“It is God who calls; human beings answer. The vocation of John and his brother James is stated very simply in the Gospels, along with that of Peter and his brother Andrew: Jesus called them; they followed. The absoluteness of their response is indicated by the account. James and John “were in a boat, with their father Zebedee, mending their nets. He called them, and immediately they left their boat and their father and followed him” (Matthew 4:21b-22). (source AmericanCatholic.org)
After reading about Saint John today and the, “The absoluteness of their response.” I began to think. How quickly are we to respond to God in our everyday lives? Even in the little, ‘hiccups’ of our day that we all humanly take with a grain of salt. Could that have been God trying to say something to us? That hold up at the grocery market that caused the line to back up because a price check was needed or a coupon would not go through. I am sure we can all relate to the,’hiccups’ in life. While some may find aggravation in these small life events, or, maybe even just chalk it up to a frustrated day, there is life behind those little interruptions.
It is all in the way that you perceive it. Gosh, I remember my middle twenties, feeling so frustrated at things that were not relevant, things that were not in my control, or the control of the person that was in front of me at the supermarket who was just trying to save a dollar with the one coupon, or needed to check up on the sale price because it rang up wrong. I never once considered what that person’s life was like. I never stopped and thought that one dollar savings may be going to something else that the person desperately needed.
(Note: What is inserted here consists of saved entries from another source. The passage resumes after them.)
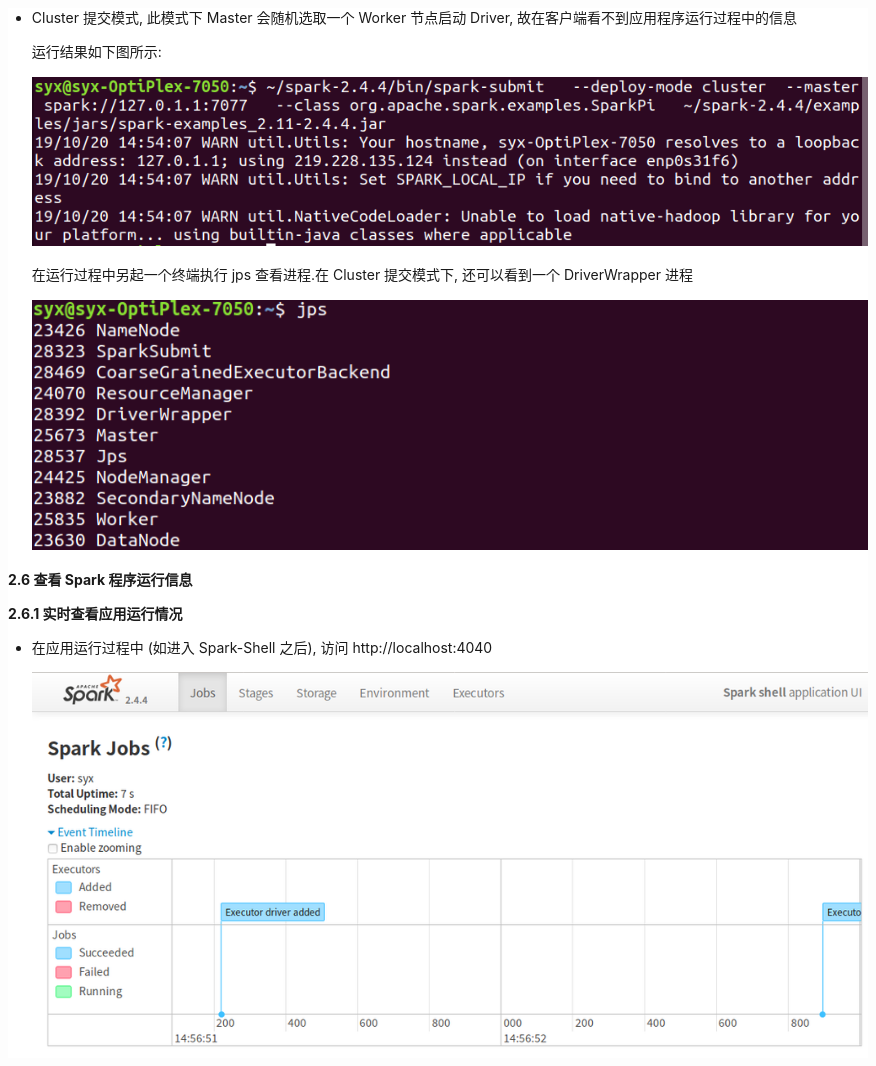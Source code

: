 - Cluster 提交模式, 此模式下 Master 会随机选取一个 Worker 节点启动 Driver, 故在客户端看不到应用程序运行过程中的信息

  运行结果如下图所示:

  ![s2.5.6](pic/s2.5.6.png)

  在运行过程中另起一个终端执行 jps 查看进程.在 Cluster 提交模式下, 还可以看到一个 DriverWrapper 进程

  ![s2.5.7](pic/s2.5.7.png)

**2.6 查看 Spark 程序运行信息**

**2.6.1 实时查看应用运行情况**

- 在应用运行过程中 (如进入 Spark-Shell 之后), 访问 http://localhost:4040

  ![s2.6.1](pic/s2.6.1.png)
One day, years later, and with a softer heart, I came across the same situation. There I stood, in the grocery line with a gallon of milk. I was just leaving a long day of work. I was anxious to get home, I was tired and it was a hot and humid day (I would live in the cold year round if I could,) and, déjà vu …. there I was, feeling that same way. The difference from ten years earlier, was that I saw people with ‘different eyes.’ I saw them with the eyes of my heart; (imagine what the world would be like if we really could see with our heart?) The woman who was probably in her late fifties looked just as tired as I did, but she had a soul tired look (knowing God, inviting Him into my heart, changed the way I see life in it’s entirety.) I stopped and said a silent Hail Mary for her. She looked at me and said, “I am sorry that there is a wait. I need to save where I can and the cereal is supposed to be on sale and I have a coupon for it.” I looked at her, smiled, and said, “Please don’t apologize. I think it is so great that you take the time to cut coupons and save money.” The woman with the weary eyes smiled at me and said, “thank you.” On the way home that day I thanked God as I was sitting in traffic for changing my heart. For changing my life. I silently heard Him say to my heart, “You did the changing. It was always up to you. I just put little ‘hiccups’ in the way.”